The Schouburg was not the first sequel to Karel van Mander's work. Various authors had attempted to illustrate Van Mander's work and in 1649, Jan Meyssen published Image de divers hommes in imitation of Anthony van Dyck's Iconography. Cornelis de Bie published his Het Gulden Cabinet in 1662, André Félibien published his Entretiens sur les vies et sur les ouvrages des plus excellents peintres anciens et modernes in 1666, and these were followed by Jacob von Sandrart's illustrated Teutsche Akademie in 1668. Houbraken referenced Inleyding tot de Hooge Schoole der Schilderkonst, 1678, published by his teacher Samuel van Hoogstraten for students of art. Roger de Piles published L'Abrégé de la vie des peintres in the 1690s followed by Florent le Comte with his Cabinet des singularitez in 1699. As a gifted engraver, Houbraken aimed to address what he perceived as errors and omissions in earlier works, updating biographies with engraved portraits of artists. All of these works were used as sources for Houbraken and he mentions them in the first chapter of his first volume.

The Schouburg was published in three volumes, the first of which was simply meant as an addendum to Karel van Mander's work, and listed about 200 artists born between 1466 (starting with Erasmus) and 1613 (ending with Jacques van Artois) that had been omitted or whose lives extended beyond Van Mander's 1604 publication date. The popularity of this volume was such that a second volume was prepared immediately, while plans were made to continue the project up to the period in which Houbraken was writing at the start of the 18th century.

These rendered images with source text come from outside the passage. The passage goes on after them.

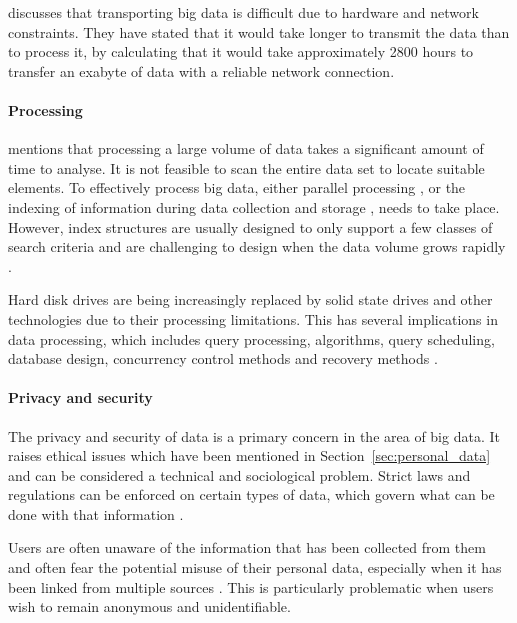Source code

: \documentclass[a4paper]{article}
\begin{document}
{{{{					\citet{kaisler2013big} discusses that transporting big data is difficult due to hardware and network constraints. They have stated that it would take longer to transmit the data than to process it, by calculating that it would take approximately 2800 hours to transfer an exabyte of data with a reliable network connection.
				
				}

				\paragraph{Processing} { 
				
					\citet{labrinidis2012challenges} mentions that processing a large volume of data takes a significant amount of time to analyse. It is not feasible to scan the entire data set to locate suitable elements. To effectively process big data, either parallel processing \citep{kaisler2013big}, or the indexing of information during data collection and storage \citep{katal2013big} \citep{labrinidis2012challenges}, needs to take place. However, index structures are usually designed to only support a few classes of search criteria and are challenging to design when the data volume grows rapidly \citep{labrinidis2012challenges}.
					
					Hard disk drives are being increasingly replaced by solid state drives and other technologies due to their processing limitations. This has several implications in data processing, which includes query processing, algorithms, query scheduling, database design, concurrency control methods and recovery methods \citep{labrinidis2012challenges}.
					
				}
				
				\paragraph{Privacy and security} {
				
					The privacy and security of data is a primary concern in the area of big data. It raises ethical issues which have been mentioned in Section~\ref{sec:personal_data} and can be considered a technical and sociological problem. Strict laws and regulations can be enforced on certain types of data, which govern what can be done with that information \citep{labrinidis2012challenges}. 
					
					Users are often unaware of the information that has been collected from them \citep{katal2013big} and often fear the potential misuse of their personal data, especially when it has been linked from multiple sources \citep{labrinidis2012challenges}. This is particularly problematic when users wish to remain anonymous and unidentifiable.
					
}}}}
\end{document}
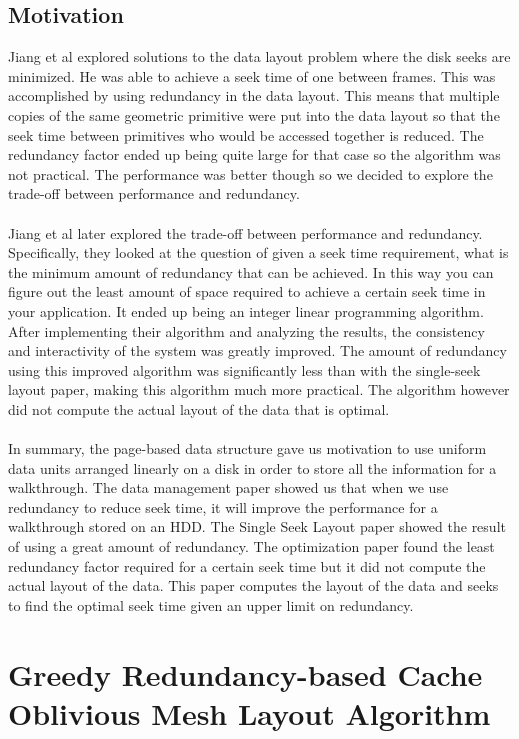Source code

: \documentclass[11pt,psfig]{article}
\begin{document}
\subsection*{Motivation}

Jiang et al \cite{singleseeklayout} explored solutions to the data layout problem where the disk seeks are minimized. He was able to achieve a seek time of one between frames. This was accomplished by using redundancy in the data layout. This means that multiple copies of the same geometric primitive were put into the data layout so that the seek time between primitives who would be accessed together is reduced. The redundancy factor ended up being quite large for that case so the algorithm was not practical. The performance was better though so we decided to explore the trade-off between performance and redundancy. \\
\\
Jiang et al \cite{optimizingredundancy} later explored the trade-off between performance and redundancy. Specifically, they looked at the question of given a seek time requirement, what is the minimum amount of redundancy that can be achieved. In this way you can figure out the least amount of space required to achieve a certain seek time in your application. It ended up being an integer linear programming algorithm. After implementing their algorithm and analyzing the results, the consistency and interactivity of the system was greatly improved. The amount of redundancy using this improved algorithm was significantly less than with the single-seek layout paper, making this algorithm much more practical. The algorithm however did not compute the actual layout of the data that is optimal. \\
\\
In summary, the page-based data structure gave us motivation to use uniform data units arranged linearly on a disk in order to store all the information for a walkthrough. The data management paper showed us that when we use redundancy to reduce seek time, it will improve the performance for a walkthrough stored on an HDD. The Single Seek Layout paper showed the result of using a great amount of redundancy. The optimization paper found the least redundancy factor required for a certain seek time but it did not compute the actual layout of the data. This paper computes the layout of the data and seeks to find the optimal seek time given an upper limit on redundancy. 

\newpage

\section*{Greedy Redundancy-based Cache Oblivious Mesh Layout Algorithm}
\end{document}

While leaning heavily on the sources already mentioned, Houbraken is reported to have consulted local history books from various cities in the Netherlands. Other, unpublished sources for his material came from various contacts via his professional network, mostly members of the Guild of St. Luke in Holland. He listed many men who became members of the Bentvueghels group in Rome while on their Grand Tour, but he also listed most of the men in a competency list drawn up by Vincent van der Vinne before he died in 1702. Houbraken used a system in which names in uppercase denoted greater prominence, while lowercase indicated lesser recognition. The index of the first volume is believed to have been incomplete at the time of publication. A later edition of all three books in 1756 contains an improved index and this book is now available online in the Digital library for Dutch literature.

== Characteristic features ==
=== Notable omissions ===
Several painters now considered highly significant are absent or briefly mentioned in Houbraken's work, reflecting differences in artistic priorities between his era and today; the most notorious omission is Jan Vermeer, who is mentioned once in passing. Other notorious omissions are Jan van de Cappelle, Judith Leyster, Jan Wynants, Jacobus Mancadan, and Hendrick Avercamp. While Vermeer, Ruysch, and Leyster are mentioned, they are only briefly touched upon. Only ten women received their own biographies in the work, while fourteen more are mentioned in the biographies of other artists.

However, Houbraken himself died before publishing the final volume, and he repeatedly mentions the impossibility of a complete list. In his first volume he includes painters that he complained were oversights by Karel van Mander, who he regarded as his greatest example. He highly respected all artist biographers who came before him, such as Sandrart, De Bie, and De Lairesse. Houbraken’s work aimed to include overlooked painters and was extensive for its time. Consequently, any omissions reflect not only his but also the omissions of earlier biographers, though Houbraken alone has often been blamed. The exact state of his book at the time of his death is unknown: his son Jacob, his daughter Antonina, and his wife all assisted in preparing it for publication, and it is quite possible that their own perspectives influenced the final work.

=== Biases ===

In general, Houbraken tends to follow the contemporary prejudices of the hierarchy of genres and undervalues landscapists, marine artists and painters of still life.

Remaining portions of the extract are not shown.